1

I am training an ML model for a supervised classification problem. For this, I have been provided with two datasets. They both contain the same number of samples, however dataset 1 includes data for 14 features whilst dataset 2 includes data for 46 different features.

The question I want to answer is which dataset can be used to train a better model. However, I am wary that the datasets are "imbalanced" with regards to numbers of features, and am not sure whether I need to correct for this in order to make a fair comparison between the two. Specifically, the hypothesis we have is that the 46 features in dataset 2 are individually more informative than the 14 features in dataset 1, and so a "feature balanced" dataset 2, formed from 14 features of the original dataset 2, would be able to be used to train a better model than dataset 1. However, I don't want to throw away data unnecessarily. Therefore, I was wondering if I need to perform such "feature balancing" or not in order to fairly make this comparison.

kathryn
  • 13
  • 3

1 Answers1

1

No, there is no need to "balance" the number of input features. Many algorithms will discard features, anyway. Just follow good practices:

  1. Assess your models on a holdout sample, not in-sample.
  2. Choose appropriate evaluation measures. Not accuracy, that is.
  3. Consider bootstrapping the entire procedure to get an idea of the variability of your model's quality. Maybe even test the difference in quality for statistical significance.

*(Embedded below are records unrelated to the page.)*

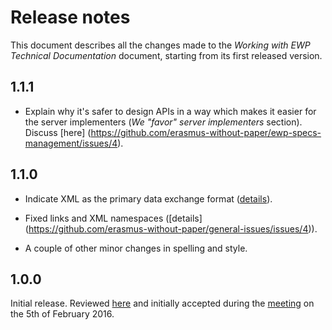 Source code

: Release notes
=============

This document describes all the changes made to the *Working with EWP Technical
Documentation* document, starting from its first released version.


1.1.1
-----

* Explain why it's safer to design APIs in a way which makes it easier for the
  server implementers (*We "favor" server implementers* section). Discuss [here]
  (https://github.com/erasmus-without-paper/ewp-specs-management/issues/4).


1.1.0
-----

* Indicate XML as the primary data exchange format
  ([details](https://github.com/erasmus-without-paper/general-issues/issues/2)).

* Fixed links and XML namespaces
  ([details] (https://github.com/erasmus-without-paper/general-issues/issues/4)).

* A couple of other minor changes in spelling and style.


1.0.0
-----

Initial release. Reviewed
[here](https://github.com/erasmus-without-paper/ewp-specs-management/pull/2/files)
and initially accepted during the
[meeting](https://github.com/erasmus-without-paper/general-issues/issues/3)
on the 5th of February 2016.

I personally would be more concerned about whether inferences drawn from two different datasets are comparable. Even if your model on only 14 features performs better on dataset 1 than the model on 46 features (or on a subset of 14 features) on dataset 2, this may only be due to idiosyncrasies of your two models. If you want to generalize any findings, you would need to ensure you have comparable data for evaluation.

Stephan Kolassa
  • 95,027
  • 13
  • 197
  • 357